DISCUSSION
Diagnosis of SPN of the pancreas is crucial because its prognosis is
completely different from most pancreatic tumors with favorable long
term outcomes [15]. In this case, a surgical specimen was needed
before a definitive diagnosis of SPN could be made. This might be
explained by the lack of pathognomonic clinical presentation with vague
and mild symptoms in the beginning, without alarm features, mostly
interpreted as functional dyspepsia, which might have delayed the
diagnosis. Moreover, SPN are mostly found in female patients under 35
years, in a 29 case series under 20 years of age [2], and this
patient was older.

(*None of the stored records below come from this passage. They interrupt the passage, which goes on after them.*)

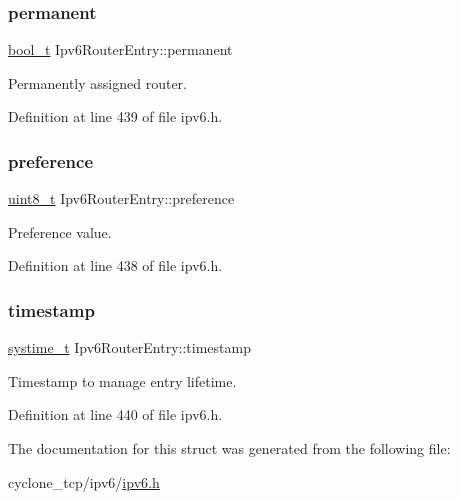 \subsubsection{\texorpdfstring{permanent}{permanent}}
{\footnotesize\ttfamily \hyperlink{compiler__port_8h_a812d16e5494522586b3784e55d479912}{bool\+\_\+t} Ipv6\+Router\+Entry\+::permanent}



Permanently assigned router. 



Definition at line 439 of file ipv6.\+h.

\mbox{\label{structIpv6RouterEntry_ac637f0417fbe667ddb09990a366c8ad8}} 
\subsubsection{\texorpdfstring{preference}{preference}}
{\footnotesize\ttfamily \hyperlink{stdint_8h_aba7bc1797add20fe3efdf37ced1182c5}{uint8\+\_\+t} Ipv6\+Router\+Entry\+::preference}



Preference value. 



Definition at line 438 of file ipv6.\+h.

\mbox{\label{structIpv6RouterEntry_a913df3ea3054f2f7c605e103196d9f65}} 
\subsubsection{\texorpdfstring{timestamp}{timestamp}}
{\footnotesize\ttfamily \hyperlink{compiler__port_8h_ae3e32a98d431a02106616da3071832dd}{systime\+\_\+t} Ipv6\+Router\+Entry\+::timestamp}



Timestamp to manage entry lifetime. 



Definition at line 440 of file ipv6.\+h.



The documentation for this struct was generated from the following file\+:\begin{DoxyCompactItemize}
\item 
cyclone\+\_\+tcp/ipv6/\hyperlink{ipv6_8h}{ipv6.\+h}\end{DoxyCompactItemize}

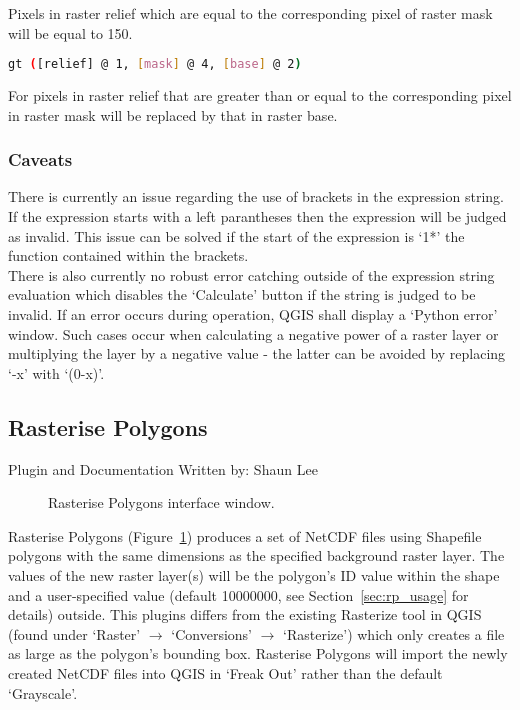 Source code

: Pixels in raster relief which are equal to the corresponding pixel of raster mask will be equal to 150.
\begin{example}
	\begin{lstlisting}[language=bash]
gt ([relief] @ 1, [mask] @ 4, [base] @ 2)
	\end{lstlisting}
\end{example}

For pixels in raster relief that are greater than or equal to the corresponding pixel in raster mask will be replaced by that in raster base. 
\label{sec:rastercalc}

\subsubsection{Caveats}
There is currently an issue regarding the use of brackets in the expression string. If the expression starts with a left parantheses then the expression will be judged as invalid. This issue can be solved if the start of the expression is `1*' the function contained within the brackets. \\

There is also currently no robust error catching outside of the expression string evaluation which disables the `Calculate' button if the string is judged to be invalid. If an error occurs during operation, QGIS shall display a `Python error' window. Such cases occur when calculating a negative power of a raster layer or multiplying the layer by a negative value - the latter can be avoided by replacing `-x' with `(0-x)'.


\subsection{Rasterise Polygons}
\label{sec:rasterisePolygons}

\small
\hfill Plugin and Documentation Written by: Shaun Lee

\normalsize

\begin{figure}[h!]
  \centering
  \caption{Rasterise Polygons interface window.}
  \label{fig:rp_window}
\end{figure}

Rasterise Polygons (Figure~\ref{fig:rp_window}) produces a set of NetCDF files using Shapefile polygons with the same dimensions as the specified background raster layer. The values of the new raster layer(s) will be the polygon's ID value within the shape and a user-specified value (default 10000000, see Section~\ref{sec:rp_usage} for details) outside. This plugins differs from the existing Rasterize tool in QGIS (found under `Raster' $\rightarrow$ `Conversions' $\rightarrow$ `Rasterize') which only creates a file as large as the polygon's bounding box. Rasterise Polygons will import the newly created NetCDF files into QGIS in `Freak Out' rather than the default `Grayscale'. \\

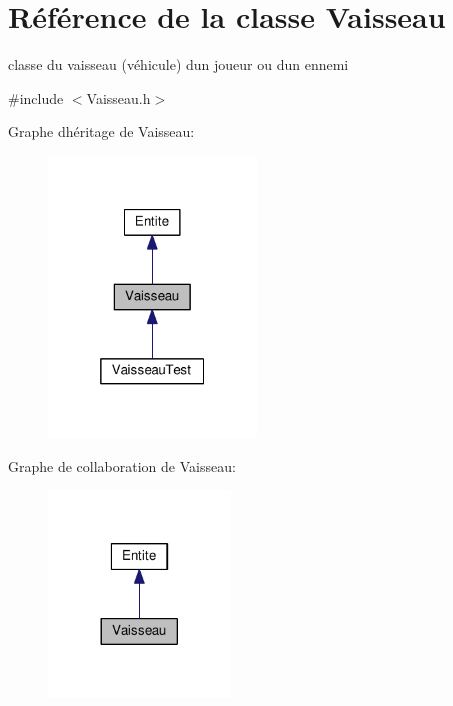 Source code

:\hypertarget{class_vaisseau}{}\section{Référence de la classe Vaisseau}
\label{class_vaisseau}


classe du vaisseau (véhicule) d\textquotesingle{}un joueur ou d\textquotesingle{}un ennemi  




{\ttfamily \#include $<$Vaisseau.\+h$>$}



Graphe d\textquotesingle{}héritage de Vaisseau\+:\nopagebreak
\begin{figure}[H]
\begin{center}
\leavevmode
\includegraphics[width=157pt]{class_vaisseau__inherit__graph}
\end{center}
\end{figure}


Graphe de collaboration de Vaisseau\+:\nopagebreak
\begin{figure}[H]
\begin{center}
\leavevmode
\includegraphics[width=137pt]{class_vaisseau__coll__graph}
\end{center}
\end{figure}
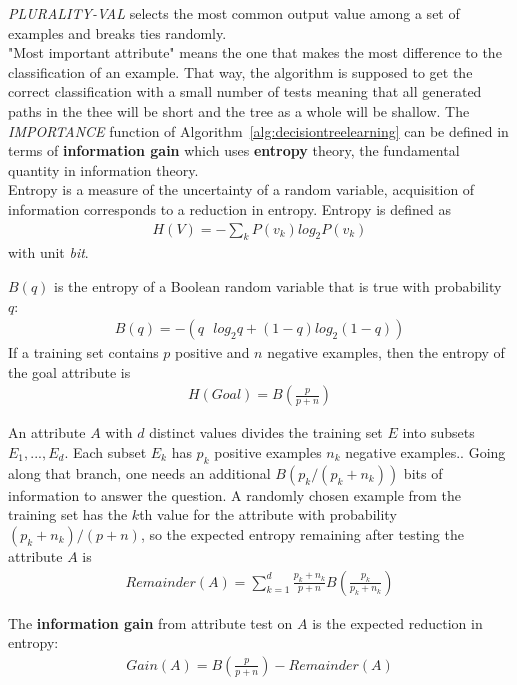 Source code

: \documentclass{report}
\begin{document}
{\em PLURALITY-VAL} selects the most common output value among a set of examples and breaks ties randomly.
\\

"Most important attribute" means the one that makes the most difference to the classification of an example. That way, the algorithm is supposed to get the correct classification with a small number of tests meaning that all generated paths in the thee will be short and the tree as a whole will be shallow. The {\em IMPORTANCE} function of Algorithm~\ref{alg:decisiontreelearning} can be defined in terms of {\bf information gain} which uses {\bf entropy} theory, the fundamental quantity in information theory.
\\
Entropy is a measure of the uncertainty of a random variable, acquisition of information corresponds to a reduction in entropy. Entropy is defined as
\begin{align*}
H(V) = -\sum_k P(v_k)log_2 P(v_k)
\end{align*}
with unit {\em bit}.

$B(q)$ is the entropy of a Boolean random variable that is true with probability $q$:
\begin{align*}
B(q) = -(q\mbox{ }log_2 q + (1-q)log_2(1-q))
\end{align*}
If a training set contains $p$ positive and $n$ negative examples, then the entropy of the goal attribute is
\begin{align*}
H(Goal) = B(\frac{p}{p+n})
\end{align*}

An attribute $A$ with $d$ distinct values divides the training set $E$ into subsets $E_1,...,E_d$. Each subset $E_k$ has $p_k$ positive examples $n_k$ negative examples.. Going along that branch, one needs an additional $B(p_k/(p_k+n_k))$ bits of information to answer the question. A randomly chosen example from the training set has the $k$th value for the attribute with probability $(p_k+n_k)/(p+n)$, so the expected entropy remaining after testing the attribute $A$ is
\begin{align*}
Remainder(A) = \sum_{k=1}^{d}\frac{p_k+n_k}{p+n}B(\frac{p_k}{p_k+n_k})
\end{align*}

The {\bf information gain} from attribute test on $A$ is the expected reduction in entropy:
\begin{align*}
Gain(A) = B(\frac{p}{p+n}) - Remainder(A)
\end{align*}
\end{document}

In fact, less than 10% of SPN cases have been
reported in patients older than 40 years of age [16].
Also, in this case, EUS finding were not specific enough to define the
diagnosis of SPN and NET with cystic degeneration was suspected.
Pancreatic NET and SPN are frequently a diagnostic challenge [17]
and definitive preoperative diagnoses are made in only a minority of
cases of SPN [18]. In a large study that included 718 patients, only
52 patients (7%) received a confirmed preoperative diagnosis of SPN
based on the findings of FNA [19]. Contrast enhanced EUS could be
used to visualize the blood flow inside the tumor, however, in this
case, the SPNs was hypovascular compared with the surrounding pancreatic
parenchyma. Also, sparsely cellular smears with limited amount of
cytological material obtained from fine-needle biopsies pose significant
diagnostic challenges since the typical pseudopapillary structures are
absent. Due to the partial overlap in immunohistochemistry in SPN and
neuroendocrine neoplasm, a diagnosis of a neuroendocrine tumor is a
potential pitfall in cytology smears with only isolated cells.
In this case, due to the large cystic component of the lesion, a FNA
needle was chosen over a FNB needle. Probably, if a FNB was performed, a
larger sample could have allowed a definite diagnosis. Song et alproposes some FNA cytomorphologic features that can help define the
diagnosis, namely the presence of marked cellularity with
pseudopapillary fragments composed of fibrovascular cores lined with one
to several layers of tumor cells intermingled with discohesive
neoplastic cells and inter- or intra-cellular pink hyaline globules,
mucus-like globules surrounded by the stromal cells and cellular debris
[20].
Surgical resection is often not difficult because is an encapsulated
tumor and prognosis is excellent [2]. However, there are risk of
metastasis (most commonly to the liver), or tumor recurrence, which is
associated to large tumor size (more
than 5 cm), lymphovascular invasion, metastasis to the regional lymph
nodes, synchronous metastatic disease and positive resection
margins [21]. Furthermore, close follow up of the patients after
surgical resection is advised for early diagnosis of local recurrence
and metastatic disease [18]. In our case, the patient is
asymptomatic with no signs of metastatic disease or recurrence in the 6
months’ post-operative follow up.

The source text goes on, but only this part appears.